Verimli düşünme metodunu kaybeden insanlar veya toplumlar gerilemeye ve ellerindeki maddi, manevi bütün güçleri kaybetmeye başlar. Kaybetmek ise şüphesiz mutsuzluğa yol acar.
Daha önce de yazdığım gibi mutluluk şükretmektir. Şükrederek paylaşmaktır. Bir dilim ekmeği bile bir insanla paylaşmak veya dışarıda yiyecek arayan, üşümüş, aç kalmış bir kediye biraz sut verip karnini doyurmak ne kadar da güzel bir duygudur. Elimizdekilere şükredip bazı şeyleri dostlarımızla paylaştığımız zaman ne kadar da mutlu oluruz .
Her zaman olduğu gibi bu konuda da pozitif düşüncenin öneminin altını çizmemiz gerekir.. Şartlar ne olursa olsun hiç bir zaman karamsar olmamak gerekir.
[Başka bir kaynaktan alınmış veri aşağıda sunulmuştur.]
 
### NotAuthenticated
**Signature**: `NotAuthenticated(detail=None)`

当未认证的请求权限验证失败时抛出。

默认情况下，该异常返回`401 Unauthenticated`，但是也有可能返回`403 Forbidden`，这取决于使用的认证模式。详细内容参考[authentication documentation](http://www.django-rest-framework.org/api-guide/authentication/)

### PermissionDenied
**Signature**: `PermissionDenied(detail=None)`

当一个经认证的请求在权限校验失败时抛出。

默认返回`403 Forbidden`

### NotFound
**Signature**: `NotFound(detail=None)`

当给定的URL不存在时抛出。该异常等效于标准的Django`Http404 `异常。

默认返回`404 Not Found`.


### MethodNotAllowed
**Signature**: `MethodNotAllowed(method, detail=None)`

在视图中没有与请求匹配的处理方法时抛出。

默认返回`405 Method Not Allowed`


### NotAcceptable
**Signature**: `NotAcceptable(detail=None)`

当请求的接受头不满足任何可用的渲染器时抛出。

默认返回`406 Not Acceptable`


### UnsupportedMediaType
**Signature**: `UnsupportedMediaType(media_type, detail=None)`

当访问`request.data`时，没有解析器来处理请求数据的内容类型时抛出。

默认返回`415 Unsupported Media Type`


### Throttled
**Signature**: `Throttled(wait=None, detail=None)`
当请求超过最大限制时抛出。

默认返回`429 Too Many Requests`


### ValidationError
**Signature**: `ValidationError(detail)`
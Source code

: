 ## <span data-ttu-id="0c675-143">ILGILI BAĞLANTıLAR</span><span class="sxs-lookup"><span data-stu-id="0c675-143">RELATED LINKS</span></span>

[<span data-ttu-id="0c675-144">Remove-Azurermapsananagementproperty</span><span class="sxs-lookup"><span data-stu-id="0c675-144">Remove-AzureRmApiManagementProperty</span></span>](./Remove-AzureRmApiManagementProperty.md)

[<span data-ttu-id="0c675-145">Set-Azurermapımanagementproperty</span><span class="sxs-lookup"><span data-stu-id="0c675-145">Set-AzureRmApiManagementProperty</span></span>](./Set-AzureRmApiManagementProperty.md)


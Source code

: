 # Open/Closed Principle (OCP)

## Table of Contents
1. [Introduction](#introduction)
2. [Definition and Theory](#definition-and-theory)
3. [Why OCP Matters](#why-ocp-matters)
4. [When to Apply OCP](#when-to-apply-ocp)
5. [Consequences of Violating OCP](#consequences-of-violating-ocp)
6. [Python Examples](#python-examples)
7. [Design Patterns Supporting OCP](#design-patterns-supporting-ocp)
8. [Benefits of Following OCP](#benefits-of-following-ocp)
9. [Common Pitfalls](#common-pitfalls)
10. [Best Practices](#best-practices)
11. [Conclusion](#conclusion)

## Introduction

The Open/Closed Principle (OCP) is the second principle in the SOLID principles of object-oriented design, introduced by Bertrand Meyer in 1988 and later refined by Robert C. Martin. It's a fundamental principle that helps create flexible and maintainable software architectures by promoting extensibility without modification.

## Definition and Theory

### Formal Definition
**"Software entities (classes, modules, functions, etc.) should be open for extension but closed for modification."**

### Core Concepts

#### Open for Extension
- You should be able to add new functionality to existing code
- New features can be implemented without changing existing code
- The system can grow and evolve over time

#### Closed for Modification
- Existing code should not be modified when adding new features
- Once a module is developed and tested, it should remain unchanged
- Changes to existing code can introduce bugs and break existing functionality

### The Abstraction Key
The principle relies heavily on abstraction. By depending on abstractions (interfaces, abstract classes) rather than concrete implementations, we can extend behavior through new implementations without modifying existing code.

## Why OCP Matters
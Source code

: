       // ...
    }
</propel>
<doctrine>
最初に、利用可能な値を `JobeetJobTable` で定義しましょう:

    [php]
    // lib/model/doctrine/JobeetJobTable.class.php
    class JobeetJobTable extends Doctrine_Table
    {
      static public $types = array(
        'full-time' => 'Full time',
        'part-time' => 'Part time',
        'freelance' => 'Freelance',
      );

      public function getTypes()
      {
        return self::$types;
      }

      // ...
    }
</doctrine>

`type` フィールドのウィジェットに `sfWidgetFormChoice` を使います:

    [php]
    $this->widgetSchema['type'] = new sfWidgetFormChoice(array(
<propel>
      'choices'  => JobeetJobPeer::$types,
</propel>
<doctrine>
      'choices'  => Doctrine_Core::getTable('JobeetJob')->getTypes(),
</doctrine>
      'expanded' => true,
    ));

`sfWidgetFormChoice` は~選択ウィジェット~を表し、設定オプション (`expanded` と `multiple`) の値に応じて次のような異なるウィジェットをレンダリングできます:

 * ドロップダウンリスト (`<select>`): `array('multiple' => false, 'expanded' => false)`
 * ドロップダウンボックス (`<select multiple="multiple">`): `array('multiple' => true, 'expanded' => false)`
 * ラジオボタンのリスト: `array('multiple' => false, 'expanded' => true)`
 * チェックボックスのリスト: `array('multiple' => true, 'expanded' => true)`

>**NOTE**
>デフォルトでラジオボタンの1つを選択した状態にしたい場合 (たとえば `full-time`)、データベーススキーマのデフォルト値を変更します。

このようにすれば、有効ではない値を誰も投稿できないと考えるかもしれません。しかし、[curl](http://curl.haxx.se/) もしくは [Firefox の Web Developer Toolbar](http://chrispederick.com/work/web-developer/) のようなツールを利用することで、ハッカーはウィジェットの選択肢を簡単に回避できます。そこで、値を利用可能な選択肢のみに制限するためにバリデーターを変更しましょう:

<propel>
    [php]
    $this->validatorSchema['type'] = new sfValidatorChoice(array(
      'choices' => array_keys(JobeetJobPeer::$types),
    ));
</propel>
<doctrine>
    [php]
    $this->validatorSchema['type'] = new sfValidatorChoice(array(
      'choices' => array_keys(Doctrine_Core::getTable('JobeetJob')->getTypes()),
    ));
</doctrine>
Her gecenin bir sabahı, her zorluğun bir kolaylığı vardır elbette. Pozitif düşünceyle yola çıkarak yılmadan caba gösterildiğinde başarılamayacak hiç bir şey yoktur.
Üretimin azlığı, tüketimin ise çokluğu ekonomik krizin ana sebeplerinden birisidir. Emperyalizm, kapitalizm, neo-liberalizm gibi devlet politikaları, gelir dağılımı eşitsizliği, rekabet, paylaşmama gibi kavramlar da hem ekonomik hem finansal hem de manevi krizlere yol açan önemli faktörler arasındadır.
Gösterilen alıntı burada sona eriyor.